Moody’s Investor Service has just lowered the New York State Thruway Authority’s senior lien revenue bond rating by a notch, from A2 to A1, citing the authority’s failure to identify a plan for raising tolls sufficiently to finance the building of the new Tappan Zee Bridge. Standard & Poor’s last month did much the same thing, for essentially the same reason.
The federal government recently approved a record $1.6 billion low-interest Transportation Infrastructure Finance and Innovation Act loan for the Tappan Zee project, repayable over a 35-year period starting five years after the bridge is completed. In the meantime, Moody’s notes, the Authority will significantly expand its borrowing to finance the new Tappan Zee link, also known as the “New New York Bridge,” or NNYB. Quoth the rating agency:
The downgrade considers that future financial performance will rely to a much greater extent on as yet undetermined toll increases to support the bridge construction costs and that failure to adopt sufficient rate increases within the expected time horizon would pressure financial metrics. Additional risks factored into the senior lien rating include the ability of [the Authority] to manage the construction of a complex project while maintaining the condition of its very large asset base; the contractor’s ability to deliver the NNYB project on schedule and within budget, particularly given the use of a unique floating crane that is being shipped from the West Coast.

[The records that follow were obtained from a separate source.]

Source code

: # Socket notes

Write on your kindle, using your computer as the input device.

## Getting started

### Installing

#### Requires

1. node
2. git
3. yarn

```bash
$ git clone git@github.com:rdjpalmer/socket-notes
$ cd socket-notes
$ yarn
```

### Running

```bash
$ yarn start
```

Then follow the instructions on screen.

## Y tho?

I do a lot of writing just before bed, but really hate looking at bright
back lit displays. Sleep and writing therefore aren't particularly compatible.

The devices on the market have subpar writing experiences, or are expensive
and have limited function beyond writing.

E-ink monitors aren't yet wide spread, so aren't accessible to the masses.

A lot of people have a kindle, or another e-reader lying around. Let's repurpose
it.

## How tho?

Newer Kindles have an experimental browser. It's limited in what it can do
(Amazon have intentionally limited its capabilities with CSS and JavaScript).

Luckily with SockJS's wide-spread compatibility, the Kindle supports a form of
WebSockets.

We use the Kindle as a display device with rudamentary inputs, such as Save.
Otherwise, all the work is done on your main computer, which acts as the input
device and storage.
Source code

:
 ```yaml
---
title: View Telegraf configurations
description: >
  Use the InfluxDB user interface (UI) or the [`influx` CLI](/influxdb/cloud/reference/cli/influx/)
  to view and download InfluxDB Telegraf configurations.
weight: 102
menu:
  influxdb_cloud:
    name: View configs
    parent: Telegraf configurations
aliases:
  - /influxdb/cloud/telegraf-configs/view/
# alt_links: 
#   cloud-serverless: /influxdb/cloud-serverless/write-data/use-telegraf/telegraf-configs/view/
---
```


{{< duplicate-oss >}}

Worry-warts. Cost overruns don’t occur too often on massive infrastructure projects, right? Oh,wait a minute.
Meanwhile, the Thruway Authority’s executive director announced today that tolls won’t rise for the next year, at least.
The continued toll suppression is not necessarily good news for New Yorkers who don’t drive much on the Thruway, however. In fact, the only reason Thruway tolls haven’t gone up already is that, apparently for the first time since Tom Dewey cut the final ribbon the thing 59 years ago, the authority’s operating costs are being subsidized out of the state budget’s general fund revenues — i.e., the taxes we all pay. This year, tax-funded state budget support for the Thruway comes to $85 million, including state police patrols permanently absorbed into the state budget.
The point of a toll road, remember, is to pay for itself. The only reason the Thruway Authority has been assigned a “stable” outlook by S&P and Moody’s is because it can raise tolls in the long run. Indeed, sooner or later, it must. But by how much? The Cuomo administration has remained very cagey on this front.
This much is certain: after leaching hundreds of millions of highway toll dollars into the state canal system over the past two decades while going more deeply into debt in a largely unsuccessful effort to keep pace with its rising capital costs (quite apart from the Tappan Zee Bridge), the once-solid Thruway Authority looks worse financially than its many rusty bridge overpasses.